**DIRECTIONS FOR THIS TASK**
Only the lines from the one with "of the asynchronous" through the end of the material, both ends included, should be retyped exactly.

**SOURCE MATERIAL**
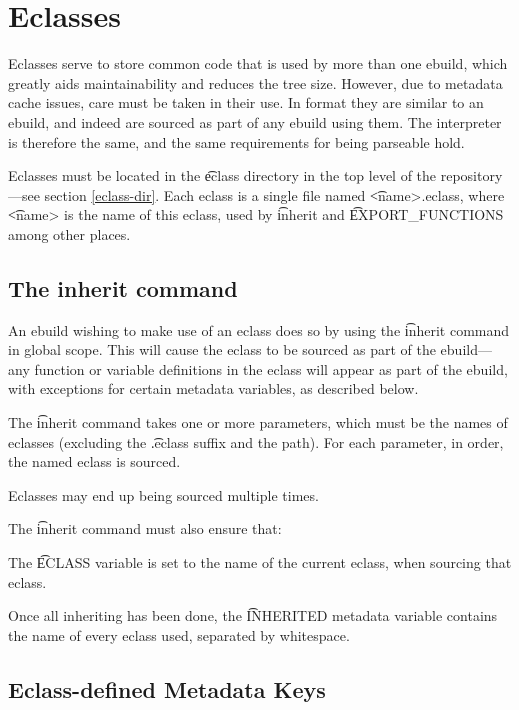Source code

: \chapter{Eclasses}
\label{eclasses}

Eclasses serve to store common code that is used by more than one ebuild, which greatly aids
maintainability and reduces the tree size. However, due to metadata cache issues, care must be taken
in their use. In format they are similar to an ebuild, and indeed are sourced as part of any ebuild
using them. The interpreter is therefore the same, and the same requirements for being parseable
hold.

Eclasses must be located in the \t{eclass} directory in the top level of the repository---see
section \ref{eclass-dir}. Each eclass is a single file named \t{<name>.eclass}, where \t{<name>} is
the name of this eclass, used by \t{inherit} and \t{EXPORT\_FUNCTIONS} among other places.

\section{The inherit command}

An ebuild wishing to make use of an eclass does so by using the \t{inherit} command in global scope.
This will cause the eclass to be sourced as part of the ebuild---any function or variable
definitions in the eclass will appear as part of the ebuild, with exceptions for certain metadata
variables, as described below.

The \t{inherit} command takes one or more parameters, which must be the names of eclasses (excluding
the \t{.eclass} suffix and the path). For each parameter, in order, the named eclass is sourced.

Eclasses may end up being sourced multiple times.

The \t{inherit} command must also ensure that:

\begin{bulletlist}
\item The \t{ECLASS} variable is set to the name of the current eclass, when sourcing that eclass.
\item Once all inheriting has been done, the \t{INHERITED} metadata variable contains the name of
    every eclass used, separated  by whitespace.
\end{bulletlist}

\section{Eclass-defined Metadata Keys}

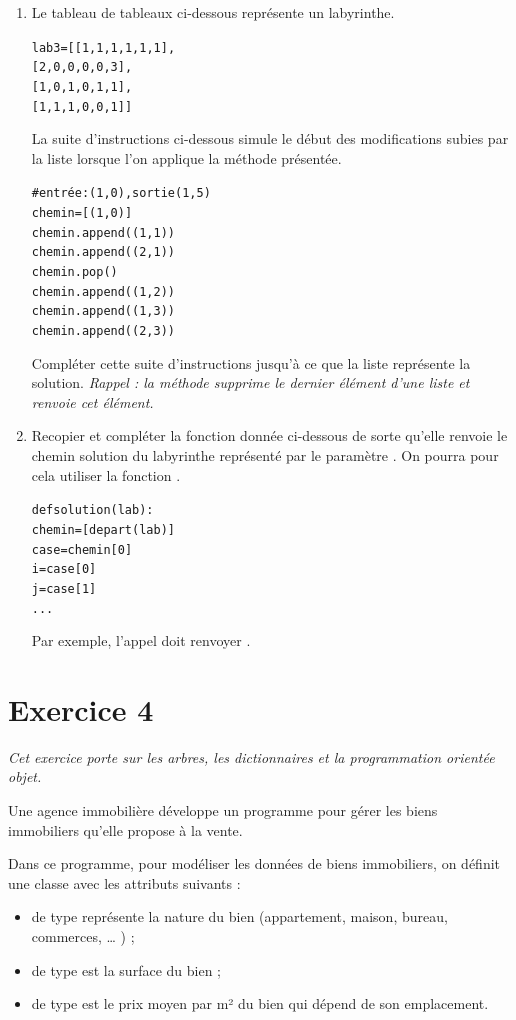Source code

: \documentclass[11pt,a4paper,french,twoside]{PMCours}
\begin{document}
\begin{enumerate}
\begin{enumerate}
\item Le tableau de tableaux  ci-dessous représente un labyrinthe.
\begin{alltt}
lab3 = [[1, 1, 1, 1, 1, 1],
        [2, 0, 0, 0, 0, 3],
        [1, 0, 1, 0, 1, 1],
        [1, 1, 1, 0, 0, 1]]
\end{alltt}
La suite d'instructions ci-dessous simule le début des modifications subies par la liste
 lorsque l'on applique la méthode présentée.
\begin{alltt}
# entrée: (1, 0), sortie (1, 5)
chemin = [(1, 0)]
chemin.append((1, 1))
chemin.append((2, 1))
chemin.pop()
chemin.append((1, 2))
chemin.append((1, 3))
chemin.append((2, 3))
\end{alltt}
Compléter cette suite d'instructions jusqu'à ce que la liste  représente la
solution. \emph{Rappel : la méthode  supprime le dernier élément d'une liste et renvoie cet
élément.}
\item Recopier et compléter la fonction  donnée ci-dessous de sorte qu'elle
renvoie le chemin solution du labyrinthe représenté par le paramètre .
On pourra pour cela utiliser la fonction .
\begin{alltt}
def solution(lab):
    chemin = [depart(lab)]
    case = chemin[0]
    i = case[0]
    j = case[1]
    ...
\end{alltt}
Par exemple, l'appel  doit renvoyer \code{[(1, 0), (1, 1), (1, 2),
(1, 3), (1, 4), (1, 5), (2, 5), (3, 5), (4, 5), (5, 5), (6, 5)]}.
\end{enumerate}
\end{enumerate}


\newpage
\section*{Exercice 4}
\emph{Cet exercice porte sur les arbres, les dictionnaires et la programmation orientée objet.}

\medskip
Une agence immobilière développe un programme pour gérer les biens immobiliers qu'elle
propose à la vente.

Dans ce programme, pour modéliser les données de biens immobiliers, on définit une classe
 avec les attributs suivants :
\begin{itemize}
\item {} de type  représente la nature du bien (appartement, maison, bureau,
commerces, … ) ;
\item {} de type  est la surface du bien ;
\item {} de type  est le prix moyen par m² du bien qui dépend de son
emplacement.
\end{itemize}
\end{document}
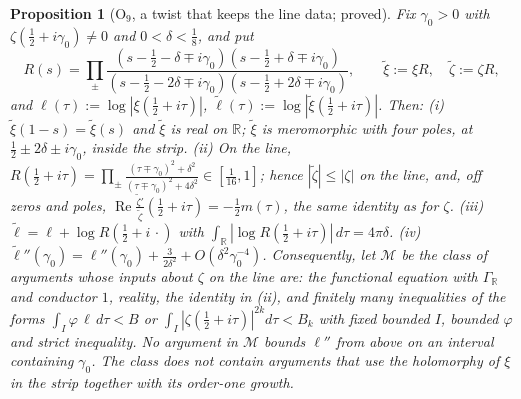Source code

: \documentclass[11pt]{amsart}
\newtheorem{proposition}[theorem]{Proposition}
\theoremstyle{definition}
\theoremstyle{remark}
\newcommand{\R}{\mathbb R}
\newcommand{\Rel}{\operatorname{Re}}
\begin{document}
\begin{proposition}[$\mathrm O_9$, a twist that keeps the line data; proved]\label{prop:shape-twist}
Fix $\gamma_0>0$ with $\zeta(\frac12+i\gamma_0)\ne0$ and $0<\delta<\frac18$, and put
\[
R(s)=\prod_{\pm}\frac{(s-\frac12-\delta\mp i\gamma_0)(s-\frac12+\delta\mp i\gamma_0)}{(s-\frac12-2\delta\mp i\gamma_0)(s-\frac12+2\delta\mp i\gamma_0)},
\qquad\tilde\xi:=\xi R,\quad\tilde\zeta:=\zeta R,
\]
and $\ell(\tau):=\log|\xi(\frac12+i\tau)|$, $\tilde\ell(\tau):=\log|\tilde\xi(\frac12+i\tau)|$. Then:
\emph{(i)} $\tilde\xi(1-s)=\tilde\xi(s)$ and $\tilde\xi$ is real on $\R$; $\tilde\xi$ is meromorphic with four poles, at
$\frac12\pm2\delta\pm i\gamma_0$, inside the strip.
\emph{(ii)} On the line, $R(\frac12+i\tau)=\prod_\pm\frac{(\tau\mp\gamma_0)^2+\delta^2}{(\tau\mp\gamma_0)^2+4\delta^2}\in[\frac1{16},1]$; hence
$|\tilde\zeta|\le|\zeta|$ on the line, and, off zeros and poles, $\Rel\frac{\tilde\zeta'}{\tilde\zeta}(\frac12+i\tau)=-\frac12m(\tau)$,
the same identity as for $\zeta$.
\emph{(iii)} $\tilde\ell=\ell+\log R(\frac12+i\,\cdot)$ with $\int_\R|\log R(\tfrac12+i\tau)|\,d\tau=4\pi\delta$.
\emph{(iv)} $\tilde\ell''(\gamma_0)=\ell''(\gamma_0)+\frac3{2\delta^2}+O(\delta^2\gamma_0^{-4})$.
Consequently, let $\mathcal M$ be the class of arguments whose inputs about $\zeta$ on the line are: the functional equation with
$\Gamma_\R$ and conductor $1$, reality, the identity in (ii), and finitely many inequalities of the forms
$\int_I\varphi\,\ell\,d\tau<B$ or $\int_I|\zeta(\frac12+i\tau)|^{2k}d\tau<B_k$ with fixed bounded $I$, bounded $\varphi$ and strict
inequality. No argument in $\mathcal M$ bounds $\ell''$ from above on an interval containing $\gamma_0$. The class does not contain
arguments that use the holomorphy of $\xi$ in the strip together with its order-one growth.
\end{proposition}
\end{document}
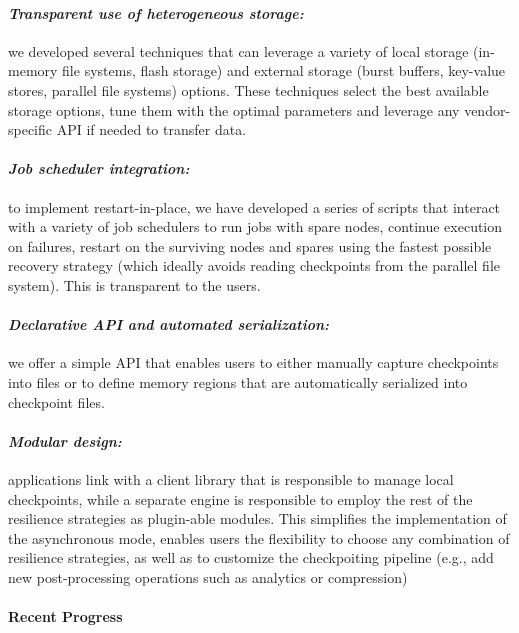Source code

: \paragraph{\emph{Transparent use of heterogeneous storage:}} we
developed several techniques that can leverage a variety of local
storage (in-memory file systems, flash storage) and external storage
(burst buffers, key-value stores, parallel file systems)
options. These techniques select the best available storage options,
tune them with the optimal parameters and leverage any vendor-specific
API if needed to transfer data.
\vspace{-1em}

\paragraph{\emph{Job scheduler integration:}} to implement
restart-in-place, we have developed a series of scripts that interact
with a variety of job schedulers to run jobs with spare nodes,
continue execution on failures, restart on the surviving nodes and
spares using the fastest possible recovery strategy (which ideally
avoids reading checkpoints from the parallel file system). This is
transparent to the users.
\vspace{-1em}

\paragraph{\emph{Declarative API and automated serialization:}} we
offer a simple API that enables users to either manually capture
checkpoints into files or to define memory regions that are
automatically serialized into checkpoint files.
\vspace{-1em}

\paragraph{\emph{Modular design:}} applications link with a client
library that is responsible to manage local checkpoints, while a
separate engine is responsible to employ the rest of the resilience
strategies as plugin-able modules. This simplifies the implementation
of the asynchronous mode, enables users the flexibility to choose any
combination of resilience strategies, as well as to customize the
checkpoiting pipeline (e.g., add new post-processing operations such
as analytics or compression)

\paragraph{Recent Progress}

**SOLUTION TO THIS TASK**
of the asynchronous mode, enables users the flexibility to choose any
combination of resilience strategies, as well as to customize the
checkpoiting pipeline (e.g., add new post-processing operations such
as analytics or compression)

\paragraph{Recent Progress}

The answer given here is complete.